* The task
Please return every line below that contains the string "Vision".

* Task inputs

# # # # #

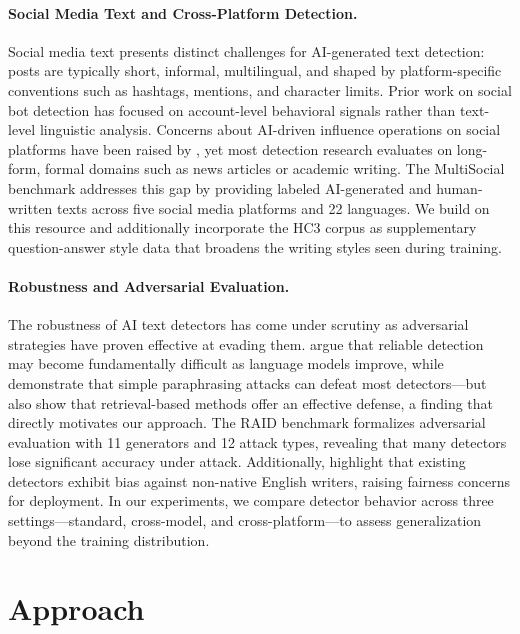 \documentclass[letterpaper]{article} %
\begin{document}
\paragraph{Social Media Text and Cross-Platform Detection.}
Social media text presents distinct challenges for AI-generated text detection: posts are typically short, informal, multilingual, and shaped by platform-specific conventions such as hashtags, mentions, and character limits. Prior work on social bot detection \cite{cresci2020} has focused on account-level behavioral signals rather than text-level linguistic analysis. Concerns about AI-driven influence operations on social platforms have been raised by \citet{goldstein2023}, yet most detection research evaluates on long-form, formal domains such as news articles or academic writing. The MultiSocial benchmark \cite{multisocial2025} addresses this gap by providing labeled AI-generated and human-written texts across five social media platforms and 22 languages. We build on this resource and additionally incorporate the HC3 corpus \cite{guo2023hc3} as supplementary question-answer style data that broadens the writing styles seen during training.

\paragraph{Robustness and Adversarial Evaluation.}
The robustness of AI text detectors has come under scrutiny as adversarial strategies have proven effective at evading them. \citet{sadasivan2023} argue that reliable detection may become fundamentally difficult as language models improve, while \citet{krishna2023paraphrase} demonstrate that simple paraphrasing attacks can defeat most detectors---but also show that retrieval-based methods offer an effective defense, a finding that directly motivates our approach. The RAID benchmark \cite{dugan2024raid} formalizes adversarial evaluation with 11 generators and 12 attack types, revealing that many detectors lose significant accuracy under attack. Additionally, \citet{liang2023bias} highlight that existing detectors exhibit bias against non-native English writers, raising fairness concerns for deployment. In our experiments, we compare detector behavior across three settings---standard, cross-model, and cross-platform---to assess generalization beyond the training distribution.

\section{Approach}
\end{document}

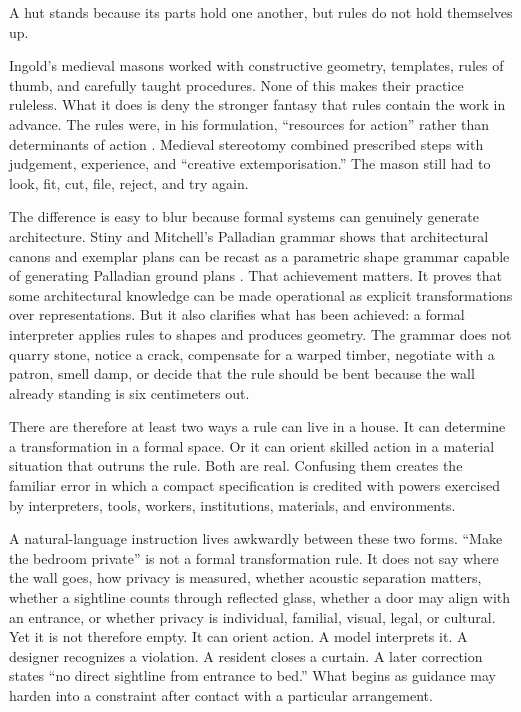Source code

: \documentclass[11pt]{article}
\begin{document}
A hut stands because its parts hold one another, but rules do not hold themselves up.

Ingold's medieval masons worked with constructive geometry, templates, rules of thumb, and carefully taught procedures. None of this makes their practice ruleless. What it does is deny the stronger fantasy that rules contain the work in advance. The rules were, in his formulation, ``resources for action'' rather than determinants of action \cite{ingold2013}. Medieval stereotomy combined prescribed steps with judgement, experience, and ``creative extemporisation.'' The mason still had to look, fit, cut, file, reject, and try again.

The difference is easy to blur because formal systems can genuinely generate architecture. Stiny and Mitchell's Palladian grammar shows that architectural canons and exemplar plans can be recast as a parametric shape grammar capable of generating Palladian ground plans \cite{stiny1978}. That achievement matters. It proves that some architectural knowledge can be made operational as explicit transformations over representations. But it also clarifies what has been achieved: a formal interpreter applies rules to shapes and produces geometry. The grammar does not quarry stone, notice a crack, compensate for a warped timber, negotiate with a patron, smell damp, or decide that the rule should be bent because the wall already standing is six centimeters out.

There are therefore at least two ways a rule can live in a house. It can determine a transformation in a formal space. Or it can orient skilled action in a material situation that outruns the rule. Both are real. Confusing them creates the familiar error in which a compact specification is credited with powers exercised by interpreters, tools, workers, institutions, materials, and environments.

A natural-language instruction lives awkwardly between these two forms. ``Make the bedroom private'' is not a formal transformation rule. It does not say where the wall goes, how privacy is measured, whether acoustic separation matters, whether a sightline counts through reflected glass, whether a door may align with an entrance, or whether privacy is individual, familial, visual, legal, or cultural. Yet it is not therefore empty. It can orient action. A model interprets it. A designer recognizes a violation. A resident closes a curtain. A later correction states ``no direct sightline from entrance to bed.'' What begins as guidance may harden into a constraint after contact with a particular arrangement.
\end{document}
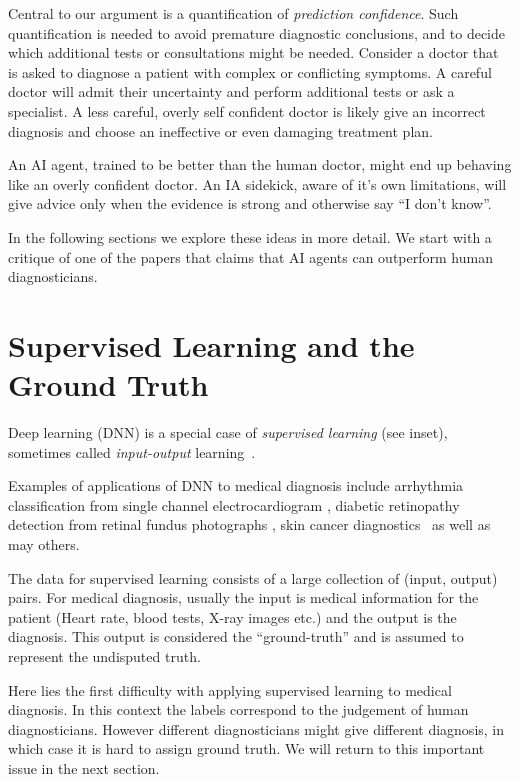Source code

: \documentclass[11pt]{pnas-new}
\begin{document}
Central to our argument is a quantification of {\em prediction
  confidence}. Such quantification is needed to avoid premature
diagnostic conclusions, and to decide which additional tests or
consultations might be needed. Consider a doctor that is asked
to diagnose a patient with complex or conflicting symptoms. A careful
doctor will admit their uncertainty and perform additional tests or
ask a specialist. A less careful, overly self confident doctor is
likely give an incorrect diagnosis and choose an ineffective or even damaging
treatment plan.

An AI agent, trained to be better than the human doctor, might end up
behaving like an overly confident doctor. An IA sidekick, aware of
it's own limitations, will give advice only when the evidence is
strong and otherwise say ``I don't know''.

In the following sections we explore these ideas in more detail. We
start with a critique of one of the papers that claims that AI agents
can outperform human diagnosticians.

\section{Supervised Learning and the Ground Truth}
\label{sec:ground-truth}

Deep learning (DNN) is a special case of {\em supervised learning} (see
inset), sometimes called {\em input-output}
learning~\cite{ng2016artificial,topol2019deep}.

Examples of applications of DNN to medical diagnosis include arrhythmia classification 
from single channel electrocardiogram \cite{hannun2019cardiologist}, diabetic retinopathy detection from retinal fundus photographs \cite{gulshan2016development}, skin cancer diagnostics~\cite{esteva2017dermatologist} as well as may others.


The data for supervised learning consists of a large collection of
(input, output) pairs. For medical diagnosis, usually the input is medical
information for the patient (Heart rate, blood tests, X-ray images
etc.) and the output is the diagnosis. This output is considered the
``ground-truth'' and is assumed to represent the undisputed truth.

Here lies the first difficulty with applying supervised learning
to medical diagnosis. In this context the labels correspond to 
the judgement of human diagnosticians. However 
different diagnosticians might give different diagnosis, in which case it is hard to assign ground truth. 
We will return to this important issue in the next section.
\end{document}
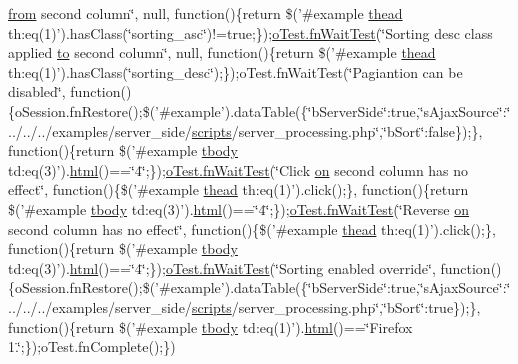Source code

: \begin{DoxyCompactItemize}
\hyperlink{jquery-ui_8js_ace03b192fd101a1c5648340bc09b7229}{from} second column\char`\"{}, null, function()\{return \$('\#example \hyperlink{core_8constructor_8js_a856be760b6816c9591ce69f0a2b43693}{thead} th\+:eq(1)').has\+Class(\char`\"{}sorting\+\_\+asc\char`\"{})!=true;\});\hyperlink{onhold_24__server-side_2__zero__config_8js_ab25c4d596771c0133cdc45178ce72c3d}{o\+Test.\+fn\+Wait\+Test}(\char`\"{}Sorting desc class applied \hyperlink{jquery-ui_8js_af6086621f45baa2cf538f19e45d3c263}{to} second column\char`\"{}, null, function()\{return \$('\#example \hyperlink{core_8constructor_8js_a856be760b6816c9591ce69f0a2b43693}{thead} th\+:eq(1)').has\+Class(\char`\"{}sorting\+\_\+desc\char`\"{});\});o\+Test.\+fn\+Wait\+Test(\char`\"{}Pagiantion can be disabled\char`\"{}, function()\{o\+Session.\+fn\+Restore();\$('\#example').data\+Table(\{\char`\"{}b\+Server\+Side\char`\"{}\+:true,\char`\"{}s\+Ajax\+Source\char`\"{}\+:\char`\"{}../../../examples/server\+\_\+side/\hyperlink{tinymce_8jquery_8dev_8js_a09066d4d580eeec222f858d588b4cdef}{scripts}/server\+\_\+processing.\+php\char`\"{},\char`\"{}b\+Sort\char`\"{}\+:false\});\}, function()\{return \$('\#example \hyperlink{core_8constructor_8js_a99b0542c7c50fe8757c55bf9dac5f3be}{tbody} td\+:eq(3)').\hyperlink{tinymce_8jquery_8dev_8js_ac2090bcf2ff968c0083d5de53a6544f3}{html}()==\char`\"{}4\char`\"{};\});\hyperlink{onhold_24__server-side_2__zero__config_8js_ab25c4d596771c0133cdc45178ce72c3d}{o\+Test.\+fn\+Wait\+Test}(\char`\"{}Click \hyperlink{fullpage_2plugin_8min_8js_a1cfa98b7fed2aaf9fee3b68dbb7f9497}{on} second column has no effect\char`\"{}, function()\{\$('\#example \hyperlink{core_8constructor_8js_a856be760b6816c9591ce69f0a2b43693}{thead} th\+:eq(1)').click();\}, function()\{return \$('\#example \hyperlink{core_8constructor_8js_a99b0542c7c50fe8757c55bf9dac5f3be}{tbody} td\+:eq(3)').\hyperlink{tinymce_8jquery_8dev_8js_ac2090bcf2ff968c0083d5de53a6544f3}{html}()==\char`\"{}4\char`\"{};\});\hyperlink{onhold_24__server-side_2__zero__config_8js_ab25c4d596771c0133cdc45178ce72c3d}{o\+Test.\+fn\+Wait\+Test}(\char`\"{}Reverse \hyperlink{fullpage_2plugin_8min_8js_a1cfa98b7fed2aaf9fee3b68dbb7f9497}{on} second column has no effect\char`\"{}, function()\{\$('\#example \hyperlink{core_8constructor_8js_a856be760b6816c9591ce69f0a2b43693}{thead} th\+:eq(1)').click();\}, function()\{return \$('\#example \hyperlink{core_8constructor_8js_a99b0542c7c50fe8757c55bf9dac5f3be}{tbody} td\+:eq(3)').\hyperlink{tinymce_8jquery_8dev_8js_ac2090bcf2ff968c0083d5de53a6544f3}{html}()==\char`\"{}4\char`\"{};\});\hyperlink{onhold_24__server-side_2__zero__config_8js_ab25c4d596771c0133cdc45178ce72c3d}{o\+Test.\+fn\+Wait\+Test}(\char`\"{}Sorting enabled override\char`\"{}, function()\{o\+Session.\+fn\+Restore();\$('\#example').data\+Table(\{\char`\"{}b\+Server\+Side\char`\"{}\+:true,\char`\"{}s\+Ajax\+Source\char`\"{}\+:\char`\"{}../../../examples/server\+\_\+side/\hyperlink{tinymce_8jquery_8dev_8js_a09066d4d580eeec222f858d588b4cdef}{scripts}/server\+\_\+processing.\+php\char`\"{},\char`\"{}b\+Sort\char`\"{}\+:true\});\}, function()\{return \$('\#example \hyperlink{core_8constructor_8js_a99b0542c7c50fe8757c55bf9dac5f3be}{tbody} td\+:eq(1)').\hyperlink{tinymce_8jquery_8dev_8js_ac2090bcf2ff968c0083d5de53a6544f3}{html}()==\char`\"{}Firefox 1.\char`\"{};\});o\+Test.\+fn\+Complete();\})

\end{DoxyCompactItemize}

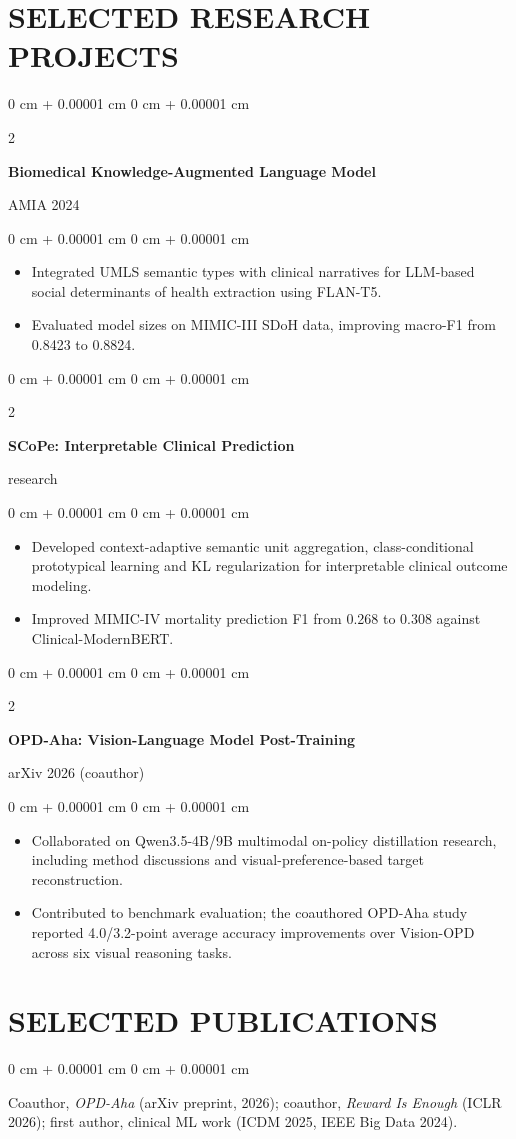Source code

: \documentclass[10pt, letterpaper]{article}
\newenvironment{highlights}{
    \begin{itemize}[
        topsep=0.03 cm,
        parsep=0.03 cm,
        partopsep=0pt,
        itemsep=0pt,
        leftmargin=0 cm + 10pt
    ]
}{
    \end{itemize}
} %
\newenvironment{onecolentry}{
    \begin{adjustwidth}{
        0 cm + 0.00001 cm
    }{
        0 cm + 0.00001 cm
    }
}{
    \end{adjustwidth}
} %
\newenvironment{twocolentry}[2][]{
    \onecolentry
    \def\secondColumn{#2}
    \setcolumnwidth{\fill, 4.5 cm}
    \begin{paracol}{2}
}{
    \switchcolumn \raggedleft \secondColumn
    \end{paracol}
    \endonecolentry
} %
\begin{document}
\section{SELECTED RESEARCH PROJECTS}
\begin{twocolentry}{AMIA 2024}
\textbf{Biomedical Knowledge-Augmented Language Model}
\end{twocolentry}
\begin{onecolentry}
\begin{highlights}
\item Integrated UMLS semantic types with clinical narratives for LLM-based social determinants of health extraction using FLAN-T5.
\item Evaluated model sizes on MIMIC-III SDoH data, improving macro-F1 from 0.8423 to 0.8824.
\end{highlights}
\end{onecolentry}
\vspace{0.03 cm}
\begin{twocolentry}{2026 research}
\textbf{SCoPe: Interpretable Clinical Prediction}
\end{twocolentry}
\begin{onecolentry}
\begin{highlights}
\item Developed context-adaptive semantic unit aggregation, class-conditional prototypical learning and KL regularization for interpretable clinical outcome modeling.
\item Improved MIMIC-IV mortality prediction F1 from 0.268 to 0.308 against Clinical-ModernBERT.
\end{highlights}
\end{onecolentry}
\vspace{0.03 cm}
\begin{twocolentry}{arXiv 2026 (coauthor)}
\textbf{OPD-Aha: Vision-Language Model Post-Training}
\end{twocolentry}
\begin{onecolentry}
\begin{highlights}
\item Collaborated on Qwen3.5-4B/9B multimodal on-policy distillation research, including method discussions and visual-preference-based target reconstruction.
\item Contributed to benchmark evaluation; the coauthored OPD-Aha study reported 4.0/3.2-point average accuracy improvements over Vision-OPD across six visual reasoning tasks.
\end{highlights}
\end{onecolentry}
\vspace{0.03 cm}
\section{SELECTED PUBLICATIONS}
\begin{onecolentry}
Coauthor, \textit{OPD-Aha} (arXiv preprint, 2026); coauthor, \textit{Reward Is Enough} (ICLR 2026); first author, clinical ML work (ICDM 2025, IEEE Big Data 2024).
\end{onecolentry}
\end{document}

# # # # #

* Finished task
\textbf{OPD-Aha: Vision-Language Model Post-Training}
\item Contributed to benchmark evaluation; the coauthored OPD-Aha study reported 4.0/3.2-point average accuracy improvements over Vision-OPD across six visual reasoning tasks.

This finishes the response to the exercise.